I corrected the order by using key state in coFlatMap method. I stored the
latest smoothed event and queued raw event if they arrive too early.
My question is that is there any better and straightforward way to correct the
order? Because it makes the code hard to read. I’m thinking about watermark,
but not sure how to do this.
From: TechnoMage <mla...@technomage.com>
Date: Thursday, 12 April 2018 at 3:21 AM
To: Ivan Wang <ivan.wang2...@gmail.com>
Cc: "firstname.lastname@example.org" <email@example.com>
Subject: Re: Is Flink able to do real time stock market analysis?
I am new to Flink so others may have more complete answer or correct me.
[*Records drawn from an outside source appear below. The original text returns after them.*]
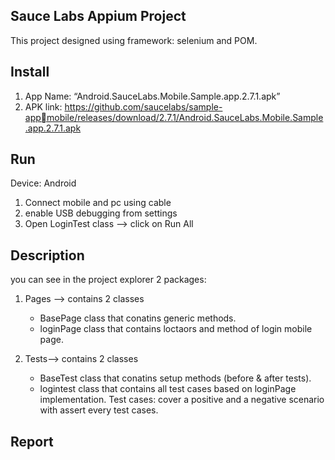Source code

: ## Sauce Labs Appium Project
This project designed using framework: selenium and POM.

## Install
1) App Name: “Android.SauceLabs.Mobile.Sample.app.2.7.1.apk”
2) APK link: https://github.com/saucelabs/sample-appmobile/releases/download/2.7.1/Android.SauceLabs.Mobile.Sample.app.2.7.1.apk

## Run 
Device: Android
1) Connect mobile and pc using cable
2) enable USB debugging from settings
3) Open LoginTest class --> click on Run All

## Description 
you can see in the project explorer 2 packages:
 1) Pages --> contains 2 classes
      - BasePage class that conatins generic methods. 
      - loginPage class that contains loctaors and method of login mobile page.
   
  2) Tests--> contains 2 classes
      - BaseTest class that conatins setup methods (before & after tests). 
      - logintest class that contains all test cases based on loginPage implementation.
          Test cases: cover a positive and a negative scenario with assert every test cases.

 ## Report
If you are counting the events in a tumbling window you will get output at the
end of each tumbling window, so a running count of events/window. It sounds
like you want to compare the raw data to the smoothed data? You can use a
CoFlatMap to receive both streams and output any records you like, say a Tuple
with the raw and smoothed value. If you use a RichCoFlatMap you can track
state, so you could keep a list of the last 20 or so raw and smoothed values so
you can align them.
On Apr 10, 2018, at 6:40 PM, Ivan Wang
I've spent nearly 2 weeks trying to figure a solution to my requirement as
below. If anyone can advise, that would be great.
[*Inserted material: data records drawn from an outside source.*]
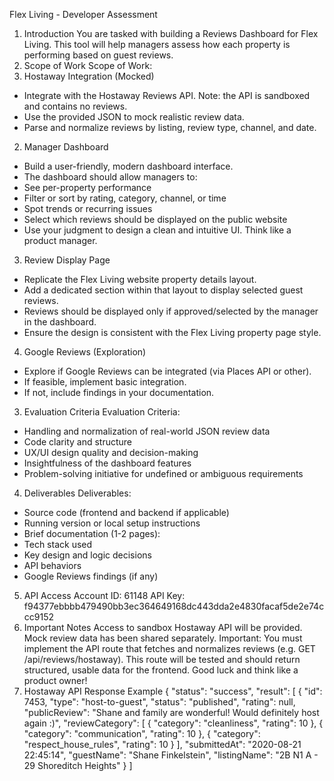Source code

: Flex Living - Developer Assessment

1. Introduction
   You are tasked with building a Reviews Dashboard for Flex Living. This tool will help managers assess how
   each property is performing based on guest reviews.
2. Scope of Work
   Scope of Work:
3. Hostaway Integration (Mocked)

-   Integrate with the Hostaway Reviews API. Note: the API is sandboxed and contains no reviews.
-   Use the provided JSON to mock realistic review data.
-   Parse and normalize reviews by listing, review type, channel, and date.

2. Manager Dashboard

-   Build a user-friendly, modern dashboard interface.
-   The dashboard should allow managers to:
-   See per-property performance
-   Filter or sort by rating, category, channel, or time
-   Spot trends or recurring issues
-   Select which reviews should be displayed on the public website
-   Use your judgment to design a clean and intuitive UI. Think like a product manager.

3. Review Display Page

-   Replicate the Flex Living website property details layout.
-   Add a dedicated section within that layout to display selected guest reviews.
-   Reviews should be displayed only if approved/selected by the manager in the dashboard.
-   Ensure the design is consistent with the Flex Living property page style.

4. Google Reviews (Exploration)

-   Explore if Google Reviews can be integrated (via Places API or other).
-   If feasible, implement basic integration.
-   If not, include findings in your documentation.

3. Evaluation Criteria
   Evaluation Criteria:

-   Handling and normalization of real-world JSON review data
-   Code clarity and structure
-   UX/UI design quality and decision-making
-   Insightfulness of the dashboard features
-   Problem-solving initiative for undefined or ambiguous requirements

4. Deliverables
   Deliverables:

-   Source code (frontend and backend if applicable)
-   Running version or local setup instructions
-   Brief documentation (1-2 pages):
-   Tech stack used
-   Key design and logic decisions
-   API behaviors
-   Google Reviews findings (if any)

5. API Access
   Account ID: 61148
   API Key: f94377ebbbb479490bb3ec364649168dc443dda2e4830facaf5de2e74ccc9152
6. Important Notes
   Access to sandbox Hostaway API will be provided.
   Mock review data has been shared separately.
   Important:
   You must implement the API route that fetches and normalizes reviews (e.g. GET /api/reviews/hostaway).
   This route will be tested and should return structured, usable data for the frontend.
   Good luck and think like a product owner!
7. Hostaway API Response Example
   {
   "status": "success",
   "result": [
   {
   "id": 7453,
   "type": "host-to-guest",
   "status": "published",
   "rating": null,
   "publicReview": "Shane and family are wonderful! Would definitely host again :)",
   "reviewCategory": [
   {
   "category": "cleanliness",
   "rating": 10
   },
   {
   "category": "communication",
   "rating": 10
   },
   {
   "category": "respect_house_rules",
   "rating": 10
   }
   ],
   "submittedAt": "2020-08-21 22:45:14",
   "guestName": "Shane Finkelstein",
   "listingName": "2B N1 A - 29 Shoreditch Heights"
   }
   ]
1. There're going to be 2000 transactions per second as StreamRaw, I'm going to
tumbleWindow them as StreamA, let's say every 15 seconds. Then I'm going to
countWindow StreamA as StreamB, let's say every 20 events.
2. For every event in StreamRaw as E, I need to find exact one event in
StreamB which is earlier than E and closest to E. Then some comparison will be
proceeded. For example, if timestamp in E is 9:46:38, there should be an event
in StreamB with timestamp 9:46:30 because I use 15 seconds interval.
I tried CEP using StreamRaw, however, I didn't figure out how to involve
StreamB and get the exact one event in condition method.
I tried tableAPI and SQL, it throws time attribute error during the second
Seems there's no way to tell Flink the time attribute after the first
window.group(). I then tried to convert it into table first then leftoutJoin
them. But Flink tells me it's not supported.
Is Flink able to do this? If not, I'll go for other alternatives. Thanks again
if someone can help.